The document is organized into eight chapters. Each, save the last, is concerned with a distinct aspect of government. The final chapter deals with a number of "interim" topics, which were largely resolved by 31 December 1993, and currently have little bearing upon the governance of the Republic.

As of 2011, the constitution has been amended five times.

Contents

Chapter One

The first few articles of the constitution give basic form to the nature of the government of the Republic. It binds the government to a "respect for the rights and freedoms of man and citizen"; proclaims the Charter of Fundamental Rights and Basic Freedoms an "integral component of the constitutional system"; establishes the republic as a democratic, law-abiding state, deriving its sovereignty from the people; says that "majority decisions shall respect protection of minorities"; and enjoins the Republic "to a prudent utilization of natural resources and to protection of natural wealth". In this early part of the document, the constitution also allows for its amendment by a Constitutional Act, but forbids amending the constitution in any way that will compromise the Republic's standing as a "democratic, law-abiding state". Chapter One gives an outline of the Republic's duties towards international law, saying (in part) that conflicts between domestic laws and international laws binding upon the Republic must be resolved in favor of international agreements.
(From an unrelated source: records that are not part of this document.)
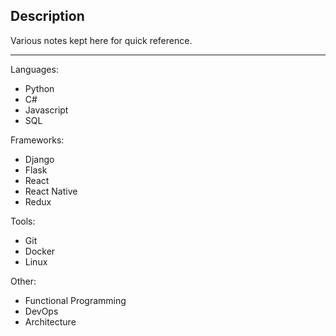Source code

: ## Description

Various notes kept here for quick reference.

---

Languages:

- Python
- C#
- Javascript
- SQL

Frameworks:

- Django
- Flask
- React
- React Native
- Redux

Tools:

- Git
- Docker
- Linux

Other:

- Functional Programming
- DevOps
- Architecture
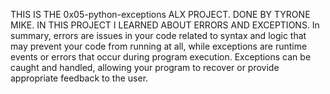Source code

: THIS IS THE 0x05-python-exceptions ALX PROJECT.
DONE BY TYRONE MIKE.
IN THIS PROJECT I LEARNED ABOUT ERRORS AND EXCEPTIONS.
In summary, errors are issues in your code related to syntax and logic that may prevent your code from running at all, while exceptions are runtime events or errors that occur during program execution. Exceptions can be caught and handled, allowing your program to recover or provide appropriate feedback to the user.

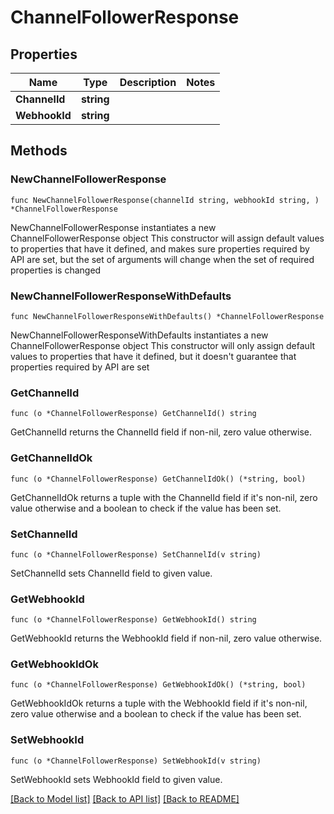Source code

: # ChannelFollowerResponse

## Properties

Name | Type | Description | Notes
------------ | ------------- | ------------- | -------------
**ChannelId** | **string** |  | 
**WebhookId** | **string** |  | 

## Methods

### NewChannelFollowerResponse

`func NewChannelFollowerResponse(channelId string, webhookId string, ) *ChannelFollowerResponse`

NewChannelFollowerResponse instantiates a new ChannelFollowerResponse object
This constructor will assign default values to properties that have it defined,
and makes sure properties required by API are set, but the set of arguments
will change when the set of required properties is changed

### NewChannelFollowerResponseWithDefaults

`func NewChannelFollowerResponseWithDefaults() *ChannelFollowerResponse`

NewChannelFollowerResponseWithDefaults instantiates a new ChannelFollowerResponse object
This constructor will only assign default values to properties that have it defined,
but it doesn't guarantee that properties required by API are set

### GetChannelId

`func (o *ChannelFollowerResponse) GetChannelId() string`

GetChannelId returns the ChannelId field if non-nil, zero value otherwise.

### GetChannelIdOk

`func (o *ChannelFollowerResponse) GetChannelIdOk() (*string, bool)`

GetChannelIdOk returns a tuple with the ChannelId field if it's non-nil, zero value otherwise
and a boolean to check if the value has been set.

### SetChannelId

`func (o *ChannelFollowerResponse) SetChannelId(v string)`

SetChannelId sets ChannelId field to given value.


### GetWebhookId

`func (o *ChannelFollowerResponse) GetWebhookId() string`

GetWebhookId returns the WebhookId field if non-nil, zero value otherwise.

### GetWebhookIdOk

`func (o *ChannelFollowerResponse) GetWebhookIdOk() (*string, bool)`

GetWebhookIdOk returns a tuple with the WebhookId field if it's non-nil, zero value otherwise
and a boolean to check if the value has been set.

### SetWebhookId

`func (o *ChannelFollowerResponse) SetWebhookId(v string)`

SetWebhookId sets WebhookId field to given value.



[[Back to Model list]](../README.md#documentation-for-models) [[Back to API list]](../README.md#documentation-for-api-endpoints) [[Back to README]](../README.md)


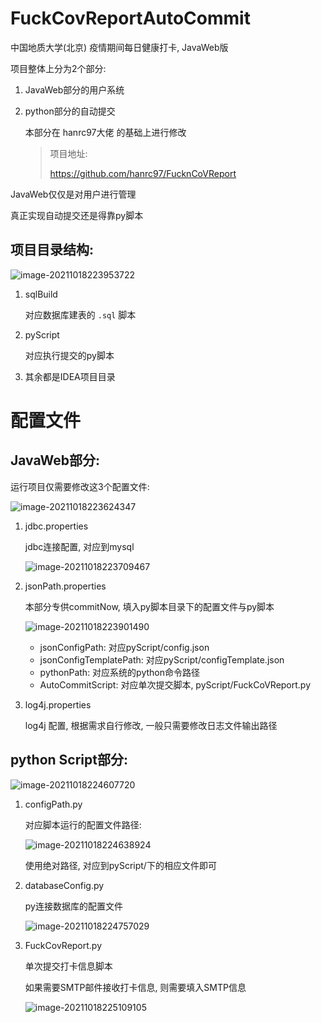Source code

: # FuckCovReportAutoCommit
中国地质大学(北京) 疫情期间每日健康打卡, JavaWeb版





项目整体上分为2个部分:

1. JavaWeb部分的用户系统

2. python部分的自动提交

   本部分在 hanrc97大佬 的基础上进行修改

   > 项目地址:
   >
   > https://github.com/hanrc97/FucknCoVReport



JavaWeb仅仅是对用户进行管理

真正实现自动提交还是得靠py脚本



## 项目目录结构:

![image-20211018223953722](https://gitee.com/JanusV/typora-pic-bed/raw/master/img/image-20211018223953722.png)

1. sqlBuild

   对应数据库建表的 `.sql` 脚本

2. pyScript

   对应执行提交的py脚本

3. 其余都是IDEA项目目录



# 配置文件



## JavaWeb部分:



运行项目仅需要修改这3个配置文件:

![image-20211018223624347](https://gitee.com/JanusV/typora-pic-bed/raw/master/img/image-20211018223624347.png)

1. jdbc.properties

   jdbc连接配置, 对应到mysql

   ![image-20211018223709467](https://gitee.com/JanusV/typora-pic-bed/raw/master/img/image-20211018223709467.png)

   

2. jsonPath.properties

   本部分专供commitNow, 填入py脚本目录下的配置文件与py脚本

   ![image-20211018223901490](https://gitee.com/JanusV/typora-pic-bed/raw/master/img/image-20211018223901490.png)

   - jsonConfigPath: 对应pyScript/config.json
   - jsonConfigTemplatePath: 对应pyScript/configTemplate.json
   - pythonPath: 对应系统的python命令路径
   - AutoCommitScript: 对应单次提交脚本, pyScript/FuckCoVReport.py

3. log4j.properties

   log4j 配置, 根据需求自行修改, 一般只需要修改日志文件输出路径





## python Script部分:

![image-20211018224607720](https://gitee.com/JanusV/typora-pic-bed/raw/master/img/image-20211018224607720.png)

1. configPath.py

   对应脚本运行的配置文件路径:

   ![image-20211018224638924](https://gitee.com/JanusV/typora-pic-bed/raw/master/img/image-20211018224638924.png)

   使用绝对路径, 对应到pyScript/下的相应文件即可

2. databaseConfig.py

   py连接数据库的配置文件

   ![image-20211018224757029](https://gitee.com/JanusV/typora-pic-bed/raw/master/img/image-20211018224757029.png)

3. FuckCovReport.py

   单次提交打卡信息脚本

   如果需要SMTP邮件接收打卡信息, 则需要填入SMTP信息

   ![image-20211018225109105](https://gitee.com/JanusV/typora-pic-bed/raw/master/img/image-20211018225109105.png)

































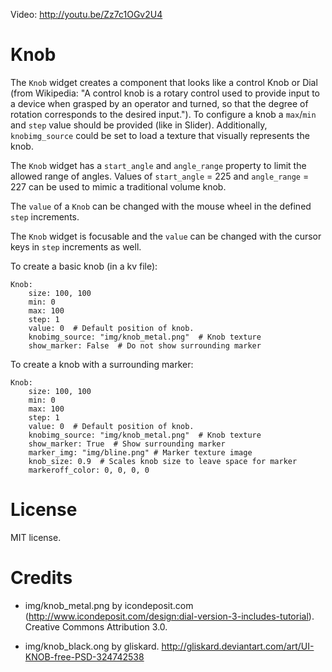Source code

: Video: http://youtu.be/Zz7c1OGv2U4

Knob
====

The `Knob` widget creates a component that looks like a
control Knob or Dial (from Wikipedia: "A control knob is a rotary
control used to provide input to a device when grasped by an
operator and turned, so that the degree of rotation corresponds to
the desired input."). To configure a knob a `max`/`min` and `step` value
should be provided (like in Slider). Additionally, `knobimg_source`
could be set to load a texture that visually represents the knob.

The `Knob` widget has a `start_angle` and `angle_range` property to
limit the allowed range of angles. Values of `start_angle` = 225 and
`angle_range` = 227 can be used to mimic a traditional volume knob.

The `value` of a `Knob` can be changed with the mouse wheel in the defined
`step` increments.

The `Knob` widget is focusable and the `value` can be changed with the
cursor keys in `step` increments as well.

To create a basic knob (in a kv file):

    Knob:
        size: 100, 100
        min: 0
        max: 100
        step: 1
        value: 0  # Default position of knob.
        knobimg_source: "img/knob_metal.png"  # Knob texture
        show_marker: False  # Do not show surrounding marker

To create a knob with a surrounding marker:

    Knob:
        size: 100, 100
        min: 0
        max: 100
        step: 1
        value: 0  # Default position of knob.
        knobimg_source: "img/knob_metal.png"  # Knob texture
        show_marker: True  # Show surrounding marker
        marker_img: "img/bline.png" # Marker texture image
        knob_size: 0.9  # Scales knob size to leave space for marker
        markeroff_color: 0, 0, 0, 0

License
=======
MIT license.

Credits
=======

- img/knob_metal.png by icondeposit.com (http://www.icondeposit.com/design:dial-version-3-includes-tutorial). Creative Commons Attribution 3.0.

- img/knob_black.ong by gliskard. http://gliskard.deviantart.com/art/UI-KNOB-free-PSD-324742538
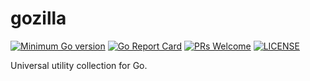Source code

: # gozilla
[![Minimum Go version](https://img.shields.io/badge/go-1.17.0+-9cf.svg)](#go-version-requirements)
[![Go Report Card](https://goreportcard.com/badge/github.com/cryptowilliam/goutil)](https://goreportcard.com/report/github.com/cryptowilliam/goutil)
[![PRs Welcome](https://img.shields.io/badge/PRs-welcome-brightgreen.svg)](https://github.com/cryptowilliam/goutil/pulls)
[![LICENSE](https://img.shields.io/badge/license-MIT-blue.svg)](LICENSE)

Universal utility collection for Go.


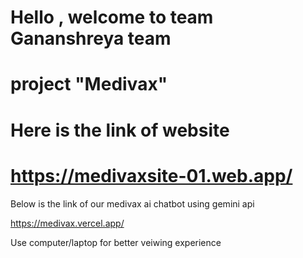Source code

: # Hello , welcome to team Gananshreya team
# project "Medivax" 
# Here is the link of website
# https://medivaxsite-01.web.app/

Below is the link of our medivax ai chatbot using gemini api

https://medivax.vercel.app/

Use computer/laptop for better veiwing experience
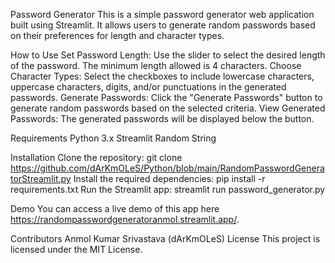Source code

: Password Generator
This is a simple password generator web application built using Streamlit. It allows users to generate random passwords based on their preferences for length and character types.

How to Use
Set Password Length: Use the slider to select the desired length of the password. The minimum length allowed is 4 characters.
Choose Character Types: Select the checkboxes to include lowercase characters, uppercase characters, digits, and/or punctuations in the generated passwords.
Generate Passwords: Click the "Generate Passwords" button to generate random passwords based on the selected criteria.
View Generated Passwords: The generated passwords will be displayed below the button.

Requirements
Python 3.x
Streamlit
Random
String

Installation
Clone the repository:
git clone https://github.com/dArKmOLeS/Python/blob/main/RandomPasswordGeneratorStreamlit.py
Install the required dependencies:
pip install -r requirements.txt
Run the Streamlit app:
streamlit run password_generator.py

Demo
You can access a live demo of this app here https://randompasswordgeneratoranmol.streamlit.app/.

Contributors
Anmol Kumar Srivastava (dArKmOLeS)
License
This project is licensed under the MIT License.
The opening chapter concludes by defining the capital, national symbols, territory and rules of citizenship for the Republic (Articles 1–14).

Chapter Two

It vests legislative power in the Czech Parliament, consisting of two chambers, the Chamber of Deputies and the Senate (Articles 15–53).

Chapter Three

It provides for the ways in which specific executive powers shall be delineated between the President of the Republic and the government (as headed by the Prime Minister). The chapter also outlines the nature of the indirect election of the President by the Parliament, as well as the limitations of presidential power in selecting a government. This section also includes a number of historically significant regulations with respect to the Czech Republic's accession to the European Union (Articles 54–80).

Chapter Four

The Constitution establishes the Constitutional and Supreme Courts, as well as the independence of the judiciary (Articles 81–96).

Chapter Five

The constitution establishes The Supreme Control Office (Article 97).

Chapter Six

The constitution establishes the Czech National Bank (Article 98).

Chapter Seven

The constitution provides the basis for local government, by dividing the territory of the republic into self-governing territorial districts, and regions (Articles 99-105).

Chapter Eight

The document concludes by weighing in on a number of so-called "interim" issues which mainly applied to the Republic in its first year of existence. Chiefly, it specifically delineates what officers or laws of the former Czech government as a constituent part of the Czechoslovak Federal Republic remained in force until the Czech Republic produced new officeholders or laws under the provisions found elsewhere in the constitution. Of the provisions of this chapter, by far the most lasting has been Article 112 (1), which made the Charter of Fundamental Rights and Freedoms (1991) a part of the constitution. This move has commonality with the way in which the Bill of Rights was quickly annexed to the US constitution, granting Czech citizens specific personal rights that would be extremely difficult for a future Czech government to abrogate (Articles 106–113).